I've always found those early years of muzzleloader hunting and the growing popularity of the sport to be somewhat remarkable. During those first seasons, most of the participants tended to be black-powder enthusiasts who already owned and were familiar with shooting flintlock rifles.

Many of them even donned the traditional buckskin clothing of the old-time mountain men during the special season. Back then, few gun shops were likely to have a flintlock rifle of any kind in stock. And even if they did, not many folks were willing to make the investment in such a rifle, along with all the necessary accessories to shoot and clean it, just to hunt deer for a few days in the middle of the winter on a handful of state game lands.

Another major roadblock to participation was those years were still in the longstanding era of one deer a year for Pennsylvania hunters. So even be able to hunt in the late muzzleloader season, you either hadn't taken a deer in the regular season or simply decided to wait until muzzleloader season.

Add to that the deer herd had already been drastically reduced before the late season even starts and flintlocks often fail to fire in any kind of inclement weather, so taking a deer with a muzzleloader this time of year is not a high-percentage play by any means.

In spite of all the negatives, however, hunters embraced the concept of the late muzzleloader season, and several gun manufacturers responded by producing flintlock rifles for the potentially large market Pennsylvania represented. In the late 1980s, regulations changed, allowing hunters to take more than one deer per year in Pennsylvania if they held the appropriate licenses. This allowed many more hunters to participate in the late flintlock season, either by necessity or design, and this special season continues in popularity.

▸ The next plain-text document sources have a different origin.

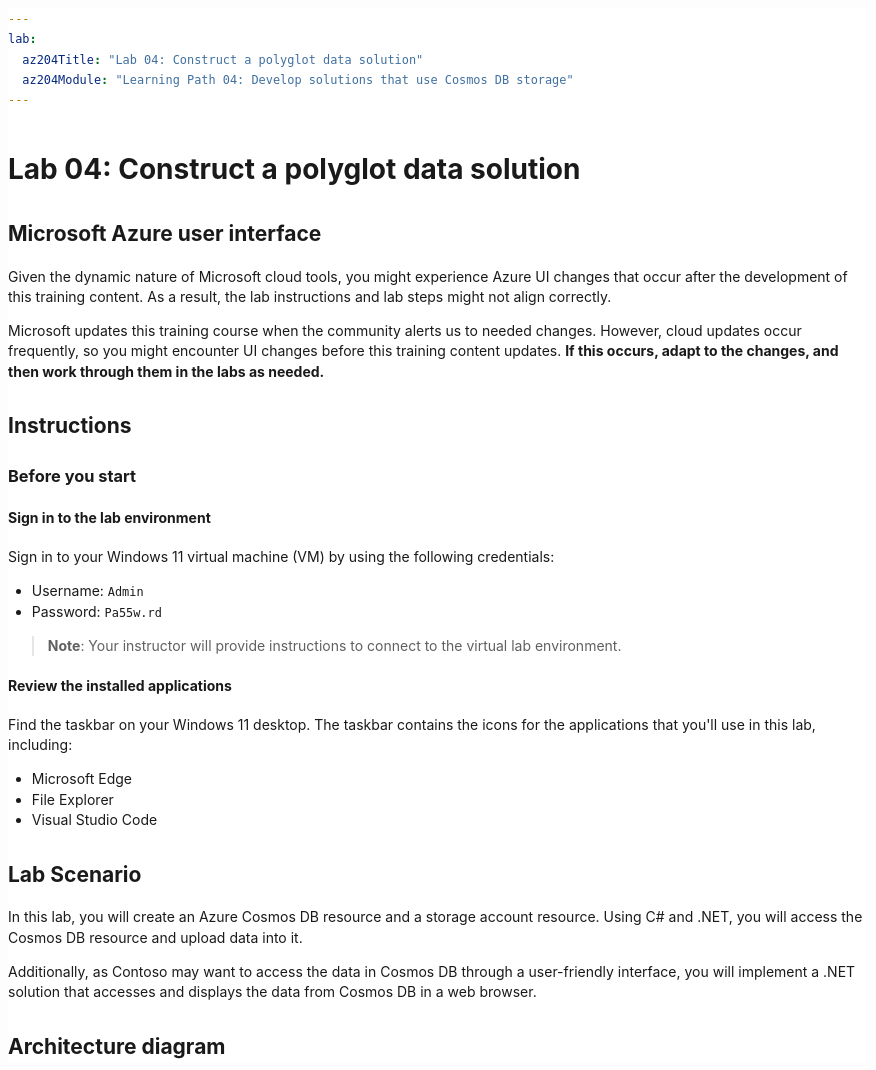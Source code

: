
 ```yaml
---
lab:
  az204Title: "Lab 04: Construct a polyglot data solution"
  az204Module: "Learning Path 04: Develop solutions that use Cosmos DB storage"
---
```


# Lab 04: Construct a polyglot data solution

## Microsoft Azure user interface

Given the dynamic nature of Microsoft cloud tools, you might experience Azure UI changes that occur after the development of this training content. As a result, the lab instructions and lab steps might not align correctly.

Microsoft updates this training course when the community alerts us to needed changes. However, cloud updates occur frequently, so you might encounter UI changes before this training content updates. **If this occurs, adapt to the changes, and then work through them in the labs as needed.**

## Instructions

### Before you start

#### Sign in to the lab environment

Sign in to your Windows 11 virtual machine (VM) by using the following credentials:

- Username: `Admin`
- Password: `Pa55w.rd`

> **Note**: Your instructor will provide instructions to connect to the virtual lab environment.

#### Review the installed applications

Find the taskbar on your Windows 11 desktop. The taskbar contains the icons for the applications that you'll use in this lab, including:

- Microsoft Edge
- File Explorer
- Visual Studio Code

## Lab Scenario

In this lab, you will create an Azure Cosmos DB resource and a storage account resource. Using C# and .NET, you will access the Cosmos DB resource and upload data into it.

Additionally, as Contoso may want to access the data in Cosmos DB through a user-friendly interface, you will implement a .NET solution that accesses and displays the data from Cosmos DB in a web browser.

## Architecture diagram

I can vividly remember my first hunt with a flintlock. It was just after sunrise, and I had emerged from a small thicket at the edge of a clearing. I was stunned to see two deer heading straight toward me. I remember thinking, "This is going to be easy," as I cocked the hammer and leveled the rifle at the approaching deer.

My sights were trained on the lead doe, and when it stopped about 50 yards out, I touched the trigger. The gun fired with the characteristic hiss-boom, belching a smelly white cloud that enveloped me in the crisp morning air. As the haze dissipated, I saw the deer still standing there, just watching me, as if amused by all the noise and smoke.

Realizing I must have missed, I slid the butt of the rifle to the ground in preparation to reload. The deer continued to watch as I poured a new powder charge down the barrel. They started to move as I fumbled for a patch and ball in my possibles bag and were sauntering past me only a few yards away as I rammed the projectile home.

Of course, both animals disappeared into the thicket behind me seconds before I was able to prime the flash pan for a second shot.

That was just the first of many creative ways I found to miss a deer with a flintlock over the seven or eight years I hunted with one. That experience was a lesson in humility to be sure and gave me a large dose of respect for all those with the dedication and good fortune to take a deer this time of year with that traditional weapon.